Comparative example alkali Polar Organic Solvents Nonionic, Anionic Surfactants Deionized water Comparative Example 1 - PGME 50%, n-BA 50% - - Comparative Example 2 TMAH 4% DPGME 10% EOPO 0.5% 85.5% Comparative Example 3 - MEA 10%, DPGME 10% OP-10 0.5% 79.5% Comparative Example 4 KOH 4% - NS 0.5% 95.5%

EOPO: ethylene propylene block polymer OP-10: octyl phenol ethoxylate NS: naphthalene sulfonate MEA: monoethanolamine DPGME: dipropylene glycol methyl ether PGME: propylene glycol methyl ether n-BA: butyl acetate

<EBR Experimental Evaluation>

It was shown in Table 4 by observing whether the profile was cleanly formed in a straight line by the cleaning liquid compositions of Examples 1-8 and Comparative Examples 1-4, and whether there was any reattachment foreign matter in the melted portion.
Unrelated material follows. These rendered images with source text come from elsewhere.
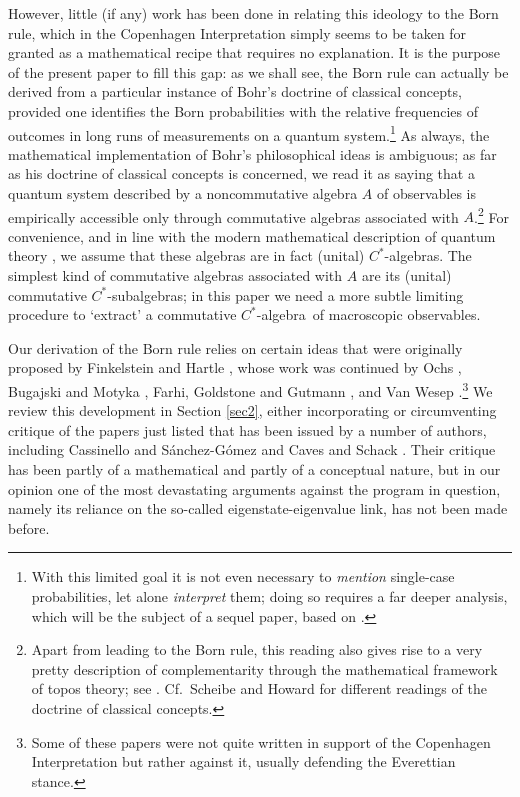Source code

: \documentclass[12pt]{article}
\newcommand{\ca}{$C^*$-algebra} \newcommand{\jba}{JB-algebra}
\begin{document}
However, little (if any) work has been done in relating this ideology to the Born rule, which in the Copenhagen Interpretation simply seems to be taken for granted as a mathematical recipe that requires no explanation. It is the purpose of the present paper to fill this gap: as we shall see, the Born rule can actually be derived from a particular instance of Bohr's doctrine of classical concepts, provided one identifies the Born probabilities with the relative frequencies of  outcomes in long runs of measurements on a quantum system.\footnote{With this limited goal it is not even necessary to \emph{mention} single-case probabilities, let alone \emph{interpret} them; doing so requires a far deeper analysis, which will be the subject of a sequel paper, based on  \cite{HLS1}.} As always, the mathematical implementation of Bohr's philosophical ideas is ambiguous; as far as his doctrine of classical concepts is concerned,
we read it as saying that  a quantum system described by a noncommutative algebra $A$ of observables  is empirically accessible only through commutative algebras associated with $A$.\footnote{Apart from leading to the Born rule, this reading also gives rise to a very pretty description of complementarity through the mathematical framework of topos theory; see \cite{HLS1}. Cf.\  Scheibe \cite{24} and Howard  \cite{How} for different readings of the doctrine of classical concepts.} 
For convenience, and in line with the modern mathematical description of quantum theory 
\cite{T4,BR2,Haag,Sewell,book,handbook}, we assume that these algebras are in fact (unital) \ca s. The simplest kind of commutative algebras associated with $A$ are its (unital) commutative
 $C^*$-subalgebras; in this paper we need a more subtle limiting procedure to `extract' a
 commutative \ca\ of macroscopic observables.

Our derivation of the Born rule relies on certain ideas that were originally proposed by  Finkelstein \cite{16} and Hartle \cite{19}, whose work was continued by Ochs \cite{ochs},
Bugajski and Motyka \cite{BM}, Farhi, Goldstone and Gutmann \cite{14}, and Van Wesep \cite{vW}.\footnote{Some of these papers were not quite written in support of the  Copenhagen Interpretation but rather against it, usually defending the Everettian stance.}
We review this development in Section \ref{sec2}, either incorporating or circumventing  critique of  the papers just listed  that has been issued 
  by a number of authors, including
 Cassinello and  S\'{a}nchez-G\'{o}mez \cite{11} and Caves and Schack \cite{12}. Their critique has been partly of a mathematical and partly of a conceptual nature, but in our opinion one of the most devastating arguments against the program in question, namely its reliance on the so-called eigenstate-eigenvalue link, has not been made before.   
 
\end{document}
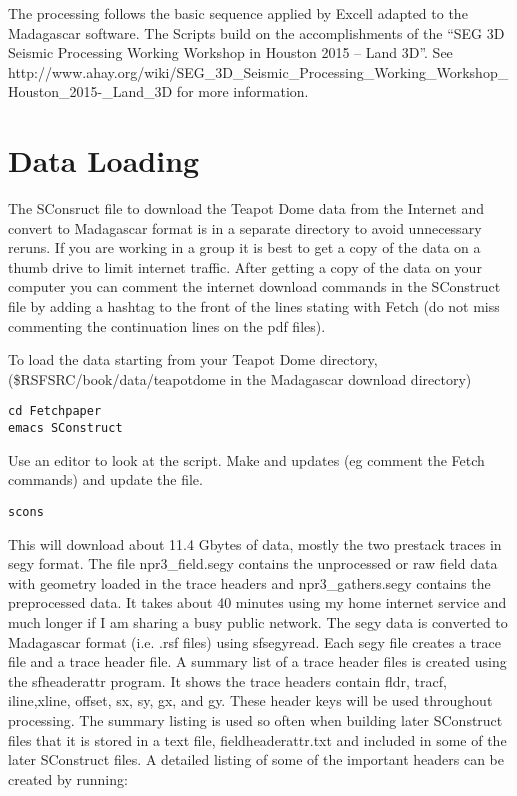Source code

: The processing follows the basic sequence applied by Excell adapted to the Madagascar software.  The Scripts build on the accomplishments of the “SEG 3D Seismic Processing Working Workshop in Houston 2015 – Land 3D”.  See http://www.ahay.org/wiki/SEG\_3D\_Seismic\_Processing\_Working\_Workshop\_Houston\_2015-\_Land\_3D for more information.

\section{Data Loading}
The SConsruct file to download the Teapot Dome data from the Internet and convert to Madagascar format is in a separate directory to avoid unnecessary reruns.  If you are working in a group it is best to get a copy of the data on a thumb drive to limit internet traffic.  After getting a copy of the data on your computer you can comment the internet download commands in the SConstruct file by adding a hashtag to the front of the lines stating with Fetch (do not miss commenting the continuation lines on the pdf files).

To load the data starting from your Teapot Dome directory, (\$RSFSRC/book/data/teapotdome in the Madagascar download directory)

\begin{verbatim}
cd Fetchpaper
emacs SConstruct
\end{verbatim}  

Use an editor to look at the script.  Make and updates (eg comment the Fetch
commands) and update the file.

\begin{verbatim}
scons 
\end{verbatim}  

This will download about 11.4 Gbytes of data, mostly the two prestack traces in segy format.  The file npr3\_field.segy contains the unprocessed or raw field data with geometry loaded in the trace headers and npr3\_gathers.segy contains the preprocessed data.  It takes about 40 minutes using my home internet service and much longer if I am sharing a busy public network.   The segy data is converted to Madagascar format (i.e. .rsf files) using sfsegyread.  Each segy file creates a trace file and a trace header file.  A summary list of a trace header files is created using the sfheaderattr program.  It shows the trace headers contain fldr, tracf, iline,xline, offset, sx, sy, gx, and gy.  These header keys will be used throughout processing.  The summary listing is used so often when building later SConstruct files that it is stored in a text file, fieldheaderattr.txt and included in some of the later SConstruct files.  A detailed listing of some of the important headers can be created by running:

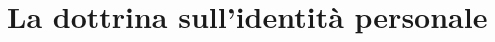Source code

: \section{La dottrina sull'identità personale}
\begin{comment}La complessità nella classificazione del diritto all'identità personale, a livello giuridico e filosofico, deriva dal criterio stesso di identità.
\\Analizzando all'origine la persona stessa, alcuni studiosi si sono chiesti perfino come sia possibile classificare uno stesso individuo in periodi diversi della propria vita, proprio a causa della mutevolezza che caratterizza l'essere umano.
Orientamenti naturalistici – referente più autorevole in Aristotele, l’identità di una persona è data dalla sua piena continuità fisica, intesa come continuità se non di tutto il corpo, quantomeno di quella parte essenziale che è sufficiente a classificarlo come individuo senziente, vivente, razionale, ossia il CERVELLO.
Orientamenti cognitivi – John Locke afferma che l’identità personale consiste nel ciclo unità coscienza/continuità dell’individuo, di riflettere e attribuire a se azioni e pensieri. Ruolo fondamentale secondo questa teoria è la memoria delle proprie azioni passate, costituendo una sorta di proprietà privata di ciascun individuo. Le azioni di cui non ho ricordo perché incosciente o drogato, non fanno parte della mia identità personale in quanto non mi appartengono e non possono essermi imputati.
Orientamenti anti-identitisti – David Hume – l’identità è un’illusione necessaria al nostro bisogno di stabilità e sicurezza. Idea ripresa da Derek Parfit, che afferma che l’identità è una questione di grado: fra le due ipotesi  estreme della completa continuità e del venire meno di ogni rapporto con l’identità passata sono configurabili infinite ipotesi intermedie, nelle quali è impossibile definire se un’identità vi sia o no. Parfit sostiene quindi che è un concetto legato alla connessione più che alla continuità (es. mucchio di sabbia: togliendo un granello alla volta, dopo quanti siamo disposti a dire che quello non è più lo stesso mucchio di sabbia?) pertanto l’identità sarebbe un legame parziale fra i diversi stati fisici e mentali di un individuo. La paradossale conclusione è che il rapporto fra il me di oggi e quello di domani potrebbe essere lo stesso fra il me di oggi e qualsiasi altra persona.
A livello giuridico le definizione di identità personale implica una ricostruzione della verità del soggetto quale si è estrinsecata nella realtà sociale e che è suscettibile di essere ricostruita tramite gli ordinari strumenti probatori.\end{comment}

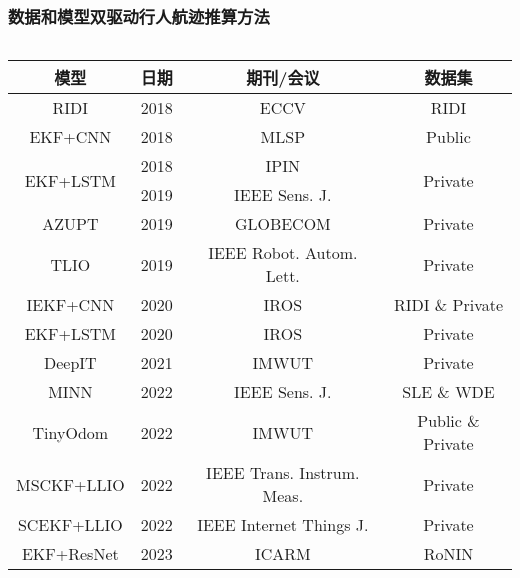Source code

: \begin{frame}
	\frametitle{数据和模型双驱动行人航迹推算方法}
	\begin{columns}[t]
		\begin{column}{0.5\textwidth}
		{
		    \tiny
		    \setlength{\tabcolsep}{2pt}
			\begin{tabular*}{\linewidth}{@{\extracolsep{\fill}}cccc}
				\toprule
				\multicolumn{1}{c}{模型} & 日期 & 期刊/会议 & 数据集 \\
				\midrule
				    \rowcolor{gray!50} RIDI & 2018 & ECCV                            & RIDI                     \\
				                    EKF+CNN & 2018 & MLSP                            & Public                    \\
				  \multirow{2}{*}{EKF+LSTM} & 2018 & IPIN                            & \multirow{2}{*}{Private} \\
				                            & 2019 & IEEE Sens. J.                   &                          \\
				                      AZUPT & 2019 & GLOBECOM                        & Private                  \\	
				    \rowcolor{gray!50} TLIO & 2019 & IEEE Robot. Autom. Lett.        & Private                  \\
				\rowcolor{gray!50} IEKF+CNN & 2020 & IROS                            & RIDI \& Private          \\
				                   EKF+LSTM & 2020 & IROS                            & Private                  \\
				                     DeepIT & 2021 & IMWUT                           & Private                  \\
				                       MINN & 2022 & IEEE Sens. J.                   & SLE \& WDE               \\
				                   TinyOdom & 2022 & IMWUT                           & Public \& Private        \\
				                 MSCKF+LLIO & 2022 & IEEE Trans. Instrum. Meas.      & Private                  \\
				                 SCEKF+LLIO & 2022 & IEEE Internet Things J.         & Private                  \\
				                 EKF+ResNet & 2023 & ICARM                           & RoNIN                    \\
				\bottomrule
			\end{tabular*}          
		}

\end{column}
\end{columns}
\end{frame}
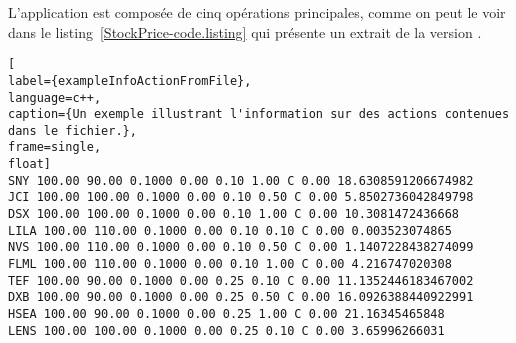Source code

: L'application  est compos\'ee de cinq op\'erations principales, comme on peut le voir dans le listing~\ref{StockPrice-code.listing} qui présente un extrait de la version \ppff.

\begin{lstlisting}[
label={exampleInfoActionFromFile},
language=c++,
caption={Un exemple illustrant l'information sur des actions contenues dans le fichier.},
frame=single,
float]
SNY 100.00 90.00 0.1000 0.00 0.10 1.00 C 0.00 18.6308591206674982
JCI 100.00 100.00 0.1000 0.00 0.10 0.50 C 0.00 5.8502736042849798
DSX 100.00 100.00 0.1000 0.00 0.10 1.00 C 0.00 10.3081472436668
LILA 100.00 110.00 0.1000 0.00 0.10 0.10 C 0.00 0.003523074865
NVS 100.00 110.00 0.1000 0.00 0.10 0.50 C 0.00 1.1407228438274099
FLML 100.00 110.00 0.1000 0.00 0.10 1.00 C 0.00 4.216747020308
TEF 100.00 90.00 0.1000 0.00 0.25 0.10 C 0.00 11.1352446183467002
DXB 100.00 90.00 0.1000 0.00 0.25 0.50 C 0.00 16.0926388440922991
HSEA 100.00 90.00 0.1000 0.00 0.25 1.00 C 0.00 21.16345465848
LENS 100.00 100.00 0.1000 0.00 0.25 0.10 C 0.00 3.65996266031
\end{lstlisting}




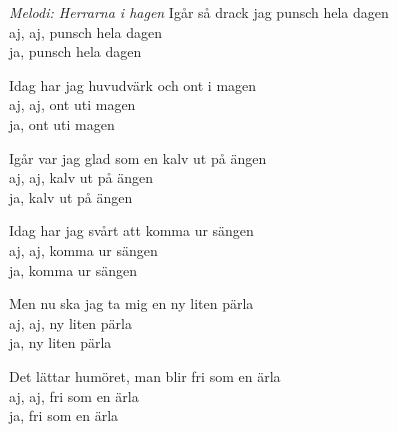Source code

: {\footnotesize\textit{Melodi: Herrarna i hagen}}
\vspace{10pt}
Igår så drack jag punsch hela dagen\\
aj, aj, punsch hela dagen\\
ja, punsch hela dagen\par
\vspace{10pt}
Idag har jag huvudvärk och ont i magen\\
aj, aj, ont uti magen\\
ja, ont uti magen\par
\vspace{10pt}
Igår var jag glad som en kalv ut på ängen\\
aj, aj, kalv ut på ängen\\
ja, kalv ut på ängen\par
\vspace{10pt}
Idag har jag svårt att komma ur sängen\\
aj, aj, komma ur sängen\\
ja, komma ur sängen\par
\vspace{10pt}
Men nu ska jag ta mig en ny liten pärla\\
aj, aj, ny liten pärla\\
ja, ny liten pärla\par
\vspace{10pt}
Det lättar humöret, man blir fri som en ärla\\
aj, aj, fri som en ärla\\
ja, fri som en ärla
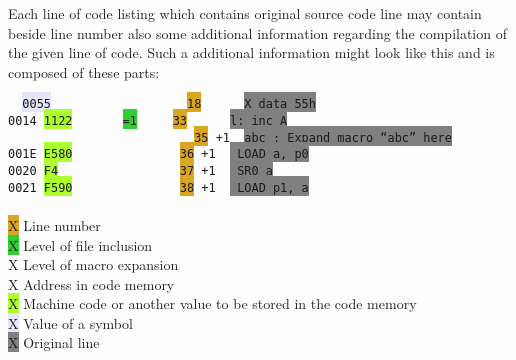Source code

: {                Each line of code listing which contains original source code line may contain beside line number also some additional information regarding the compilation of the given line of code. Such a additional information might look like this and is composed of these parts:

                \begin{code}[h]
                        \verb'  '\texttt{\colorbox{Lavender}{0055}}\verb'                   '\texttt{\colorbox{Goldenrod}{18}}\verb'      '\texttt{\colorbox{Gray}{X      data     55h}} \\
                        \texttt{\colorbox{Apricot}{0014}}\verb' '\texttt{\colorbox{GreenYellow}{1122}}\verb'       '\texttt{\colorbox{LimeGreen}{=1}}\verb'     '\texttt{\colorbox{Goldenrod}{33}}\verb'      '\texttt{\colorbox{Gray}{l:     inc      A}} \\
                        \verb'                          '\texttt{\colorbox{Goldenrod}{35}}\verb' '\texttt{\colorbox{ProcessBlue}{+1}}\verb'  '\texttt{\colorbox{Gray}{abc     ; Expand macro ``abc'' here}} \\
                        \texttt{\colorbox{Apricot}{001E}}\verb' '\texttt{\colorbox{GreenYellow}{E580}}\verb'               '\texttt{\colorbox{Goldenrod}{36}}\verb' '\texttt{\colorbox{ProcessBlue}{+1}}\verb'  '\texttt{\colorbox{Gray}{                LOAD     a, p0}} \\
                        \texttt{\colorbox{Apricot}{0020}}\verb' '\texttt{\colorbox{GreenYellow}{F4}}\verb'                 '\texttt{\colorbox{Goldenrod}{37}}\verb' '\texttt{\colorbox{ProcessBlue}{+1}}\verb'  '\texttt{\colorbox{Gray}{                SR0     a}} \\
                        \texttt{\colorbox{Apricot}{0021}}\verb' '\texttt{\colorbox{GreenYellow}{F590}}\verb'               '\texttt{\colorbox{Goldenrod}{38}}\verb' '\texttt{\colorbox{ProcessBlue}{+1}}\verb'  '\texttt{\colorbox{Gray}{                LOAD     p1, a}} \\\\
                        \colorbox{Goldenrod}{\color{Goldenrod}X} Line number \\
                        \colorbox{LimeGreen}{\color{LimeGreen}X} Level of file inclusion \\
                        \colorbox{ProcessBlue}{\color{ProcessBlue}X} Level of macro expansion \\
                        \colorbox{Apricot}{\color{Apricot}X} Address in code memory \\
                        \colorbox{GreenYellow}{\color{GreenYellow}X} Machine code or another value to be stored in the code memory \\
                        \colorbox{Lavender}{\color{Lavender}X} Value of a symbol \\
                        \colorbox{Gray}{\color{Gray}X} Original line \\


\end{code}}
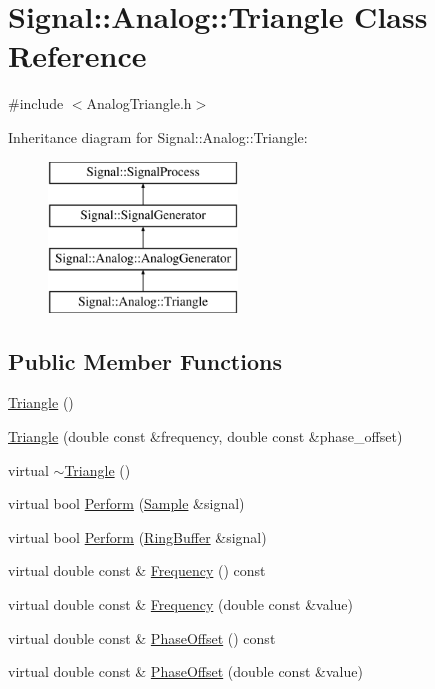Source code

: \hypertarget{classSignal_1_1Analog_1_1Triangle}{\section{Signal\+:\+:Analog\+:\+:Triangle Class Reference}
\label{classSignal_1_1Analog_1_1Triangle}
}


{\ttfamily \#include $<$Analog\+Triangle.\+h$>$}

Inheritance diagram for Signal\+:\+:Analog\+:\+:Triangle\+:\begin{figure}[H]
\begin{center}
\leavevmode
\includegraphics[height=4.000000cm]{classSignal_1_1Analog_1_1Triangle}
\end{center}
\end{figure}
\subsection*{Public Member Functions}
\begin{DoxyCompactItemize}
\item 
\hyperlink{classSignal_1_1Analog_1_1Triangle_af8827886e424d88225d2f864d524911c}{Triangle} ()
\item 
\hyperlink{classSignal_1_1Analog_1_1Triangle_ab45d2028a87c4faa0ee6298603c2ce6b}{Triangle} (double const \&frequency, double const \&phase\+\_\+offset)
\item 
virtual \hyperlink{classSignal_1_1Analog_1_1Triangle_a97a9d15bb951cfd8b7acb62834842cb7}{$\sim$\+Triangle} ()
\item 
virtual bool \hyperlink{classSignal_1_1Analog_1_1Triangle_af632a5d8f427483a402262fe77c13f86}{Perform} (\hyperlink{classSignal_1_1Sample}{Sample} \&signal)
\item 
virtual bool \hyperlink{classSignal_1_1Analog_1_1Triangle_aa82395dde8a4d1d66fb20c1f5c984fab}{Perform} (\hyperlink{classSignal_1_1RingBuffer}{Ring\+Buffer} \&signal)
\item 
virtual double const \& \hyperlink{classSignal_1_1SignalGenerator_a96af42ee68f94e9b04d034fd68b73ecd}{Frequency} () const 
\item 
virtual double const \& \hyperlink{classSignal_1_1SignalGenerator_af83b532bf3ddc3637c2fd7a1dfd095cb}{Frequency} (double const \&value)
\item 
virtual double const \& \hyperlink{classSignal_1_1SignalGenerator_ac2538ec946f001e394d2416fda698d1c}{Phase\+Offset} () const 
\item 
virtual double const \& \hyperlink{classSignal_1_1SignalGenerator_ac6a103ff72beaa338f6d18c812522d78}{Phase\+Offset} (double const \&value)
\end{DoxyCompactItemize}
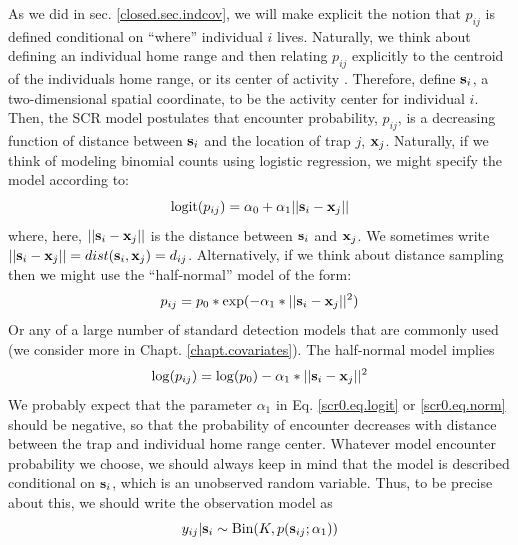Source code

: As we did in sec. \ref{closed.sec.indcov}, we will make explicit the notion that
$p_{ij}$ is defined conditional on ``where'' individual $i$
lives. Naturally, we think about defining an individual home range and
then relating $p_{ij}$ explicitly to the centroid of the individuals
home range, or its center of activity \citep{efford:2004,
  borchers_efford:2008, royle_young:2008}.  Therefore, define ${\bf
  s}_{i}$, a two-dimensional spatial coordinate, to be the activity
center for individual $i$. Then, the SCR model postulates that
encounter probability, $p_{ij}$, is a decreasing function
of distance between ${\bf s}_{i}$ and the location of trap $j$, ${\bf x}_{j}$.
 Naturally, if we think of modeling binomial counts using
logistic regression, we might specify the model according to:
\begin{equation}
	\mbox{logit}(p_{ij}) = \alpha_{0} + \alpha_1 ||{\bf s}_{i}-{\bf x}_{j} ||
\label{scr0.eq.logit}
\end{equation}
where, here, $||{\bf s}_{i}-{\bf x}_{j}||$ is the distance between
${\bf s}_{i}$ and ${\bf x}_{j}$. We sometimes write $||{\bf
  s}_{i}-{\bf x}_{j}|| = dist({\bf s}_{i},{\bf x}_{j}) =
d_{ij}$. Alternatively, if we think about distance sampling then we
might use the ``half-normal'' model of the form:
\[
p_{ij} = p_{0}*\exp(-\alpha_{1} *||{\bf s}_{i}-{\bf x}_{j}||^2)
\]
Or any of a large number of standard detection models that are
commonly used (we consider more in Chapt. \ref{chapt.covariates}). The half-normal model implies
\begin{equation}
\log(p_{ij})  = \log(p_{0}) - \alpha_{1} *||{\bf s}_{i}-{\bf x}_{j}||^2
\label{scr0.eq.norm}
\end{equation}
We probably expect that the parameter $\alpha_{1}$ in
Eq. \ref{scr0.eq.logit} or \ref{scr0.eq.norm} should be negative, so
that the probability of encounter decreases with distance between the
trap and individual home range center.  
Whatever model encounter probability we choose, we should always keep
in mind that the model is described conditional on ${\bf s}_{i}$,
which is an unobserved random variable.  Thus, to be precise about
this, we should write the observation model as
\[
y_{ij}|{\bf s}_{i} \sim \mbox{Bin}(K, p({\bf s}_{ij};\alpha_{1}))
\]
Composition profile Reattachment Example 1 Good radish Example 2 Good radish Example 3 Good radish Example 4 Good radish Example 5 Good radish Example 6 Good radish Example 7 Good radish Example 8 Good radish Comparative Example 1 Bad U Comparative Example 2 Good U Comparative Example 3 Bad U Comparative Example 4 Bad U

Pigment Dispersion Experiment

The 5 inch glass specimens prepared in the same manner as in Example 1 were divided into 4 portions, and 8 pieces were put in a 200 ml beaker containing 100 g of the composition of the Examples and Comparative Examples, and sufficiently dissolved. The specimen pieces were removed from the beaker and the composition was thoroughly stirred. When the composition was uniformly stirred, the agitation was stopped and the mixture was stirred to determine whether agglomerates were generated in the solution and the time until the agglomeration occurred. The results are shown in Table 5.

Composition Aggregate occurrence (within 2 hours) Time Example 1 radish - Example 2 radish - Example 3 radish - Example 4 radish - Example 5 radish - Example 6 radish - Example 7 radish - Example 8 radish - Comparative Example 1 U 5 sec Comparative Example 2 U 10 minutes Comparative Example 3 U 20 minutes Comparative Example 4 U 10 sec

As described above, the EBR cleaning solution according to the present invention can quickly and effectively remove unnecessary resist formed on the edge portion of the substrate in the liquid crystal display manufacturing process. In particular, the liquid crystal display manufactured by the EBR process as well as the subsequent process by not only quickly removing resists including pigments insoluble in alkaline aqueous solutions such as color resists and black resists, but also effectively removing the residues caused by insoluble pigments after washing. It can contribute to improving the reliability, performance and yield of the device.

Claims (7)

0.1 to 10 wt% of organic or inorganic alkali, 1 to 25 wt% of non-amine polar organic solvent, 0.01 to 5 wt% of zwitterionic surfactant, and 60 to 95 wt% of deionized water, based on the total weight of the composition. Cleaning solution for removing photoresist. The cleaning solution according to claim 1, wherein the organic or inorganic alkali is potassium hydroxide, potassium carbonate, sodium carbonate, tetramethylammonium hydroxide, tetraethylammonium hydroxide or a mixture thereof. The cleaning solution according to claim 1, wherein the non-amine polar organic solvent has a polarity of 4.2 or more and is an amide, a glycol, a sulfur oxide or a mixture thereof. The cleaning solution according to claim 1, wherein the zwitterionic surfactant is laurylbetaine, laurylsulfobetaine, stearylbetaine, lauryldimethylamine oxide or a mixture thereof. The cleaning solution according to claim 3, wherein the glycol organic solvent is triethylene glycol, tetraethylene glycol, butyl diglycol benzyl ethylene glycol, benzyl diethylene glycol or a mixture thereof. The cleaning solution according to claim 3, wherein the amide organic solvent is dimethylacetamide, diethylacetamide, dimethylformamide, diethylformamide, methylformamide or a mixture thereof. The cleaning solution according to claim 3, wherein the sulfur oxide organic solvent is methyl sulfoxide, methyl sulfonone or a mixture thereof.